Ready for the Green New Cronyism?

Center for Freedom and Prosperity (CF&P) - Wed, 07/17/2019 - 12:06pm

Originally published by The American Conservative on July 16, 2019.

Looking at Representative Alexandria Ocasio-Cortez’s Green New Deal, one is reminded of Voltaire’s comment that the Holy Roman Empire was neither holy, nor Roman, nor an empire.

But that might be slightly unfair. There is some Green in the GND, though the ideas aren’t New, and it’s definitely not a Deal. At least not for taxpayers.

Many experts have pondered the likely fiscal burden of the GND. This is a speculative exercise since Ocasio-Cortez has a resolution rather than a bill. In other words, there’s no legislative language. She simply wants fellow lawmakers to conceptually endorse her wish list of policies, much as they periodically pass resolutions for things like National Dairy Goat Appreciation Week.

That being said, budget gurus have examined the GND wish list and they calculate that the 10-year cost could reach $90 trillion. That’s trillion, not billion—a staggering amount of money. For all intents and purposes, Ocasio-Cortez wants to expand the burden of federal spending from 21 percent of economic output to about 50 percent of economic output.

So how’s this fiscal orgy going to be financed? There are three potential options: 1) Lots of tax increases: Ocasio-Cortez and other GND supporters are very ecumenical about potential revenue sources. Higher income tax rates are on the list, as are energy taxes and levies on financial transactions; 2) Lots of new debt: even huge tax increases would be incapable of generating enough money to finance the items on the wish list. This presumably means the economy also will be saddled with a large amount of additional red ink as well; 3) Printing money: many of the advocates of the GND are also supporters of “modern monetary theory,” which is a bizarre theory that big expansions of government can be financed by printing money. Suffice to say such an approach didn’t work for Weimar Germany.

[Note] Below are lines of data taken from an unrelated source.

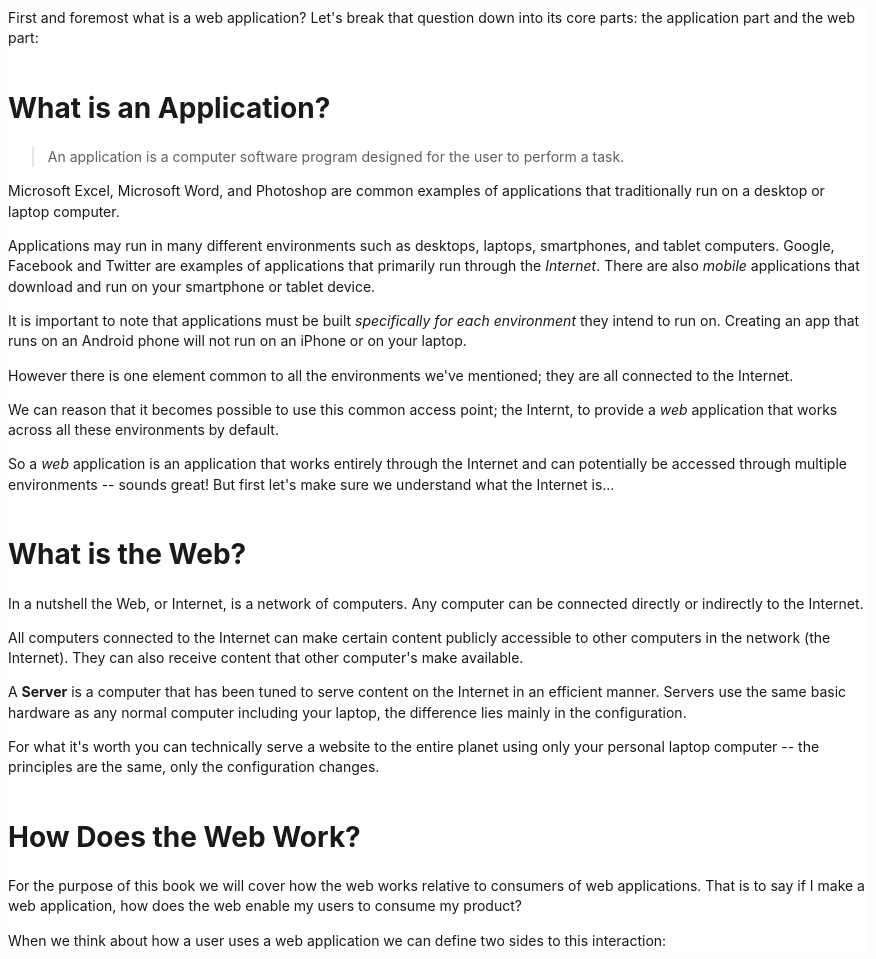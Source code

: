 First and foremost what is a web application? Let's break that question down into its core parts: the application part and the web part:

# What is an Application?

>An application is a computer software program designed for the user to perform a task. 

Microsoft Excel, Microsoft Word, and Photoshop are common examples of  applications that traditionally run on a desktop or laptop computer.

Applications may run in many different environments such as desktops, laptops, smartphones, and tablet computers.
Google, Facebook and Twitter are examples of applications that primarily run through the _Internet_. There are also _mobile_ applications that download and run on your smartphone or tablet device.

It is important to note that applications must be built _specifically for each environment_ they intend to run on.
Creating an app that runs on an Android phone will not run on an iPhone or on your laptop.

However there is one element common to all the environments we've mentioned;  they are all connected to the Internet.

We can reason that it becomes possible to use this common access point; the Internt, to provide a _web_ application that works across all these environments by default.

So a _web_ application is an application that works entirely through the Internet and can potentially be accessed through multiple environments -- sounds great!
But first let's make sure we understand what the Internet is...

# What is the Web?

In a nutshell the Web, or Internet, is a network of computers. 
Any computer can be connected directly or indirectly to the Internet. 

All computers connected to the Internet can make certain content publicly accessible to other computers in the network (the Internet). They can also receive content that other computer's make available.

A **Server** is a computer that has been tuned to serve content on the Internet in an efficient manner.
Servers use the same basic hardware as any normal computer including your laptop, the difference lies mainly in the configuration.

For what it's worth you can technically serve a website to the entire planet using only your personal laptop computer -- the principles are the same, only the configuration changes.

# How Does the Web Work?

For the purpose of this book we will cover how the web works relative to consumers of web applications.
That is to say if I make a web application, how does the web enable my users to consume my product?

When we think about how a user uses a web application we can define two sides to this interaction:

The economic implications of these policies are horrifying. The GND would mean Greek-style fiscal policy in the United States, with concomitant economic stagnation.

But this is just part of the problem.

It’s equally important to consider how the GND would dramatically expand Washington’s power over the economy—above and beyond new taxes and higher spending. Consider some of the explicit goals of Ocasio-Cortez’s proposal.

  • Zero-carbon economy: the government would be obliged to end any and all reliance on fossil fuels and shift the nation to 100 percent renewable energy.
  • High quality healthcare: the government would be obliged to provide universal and unrestricted access to health care for everyone.
  • Guaranteed jobs: the government would be obliged to provide everybody with a job that includes generous benefits, including paid vacations and a comfortable retirement.
  • National high-speed rail: the government would be obliged to create a nationwide system that was so quick and so effective that commercial air travel could be ended.
  • Retrofitting every building in the nation: the government would be obliged to gut and rebuild every single structure in the country so that they all met a zero-net-carbon goal.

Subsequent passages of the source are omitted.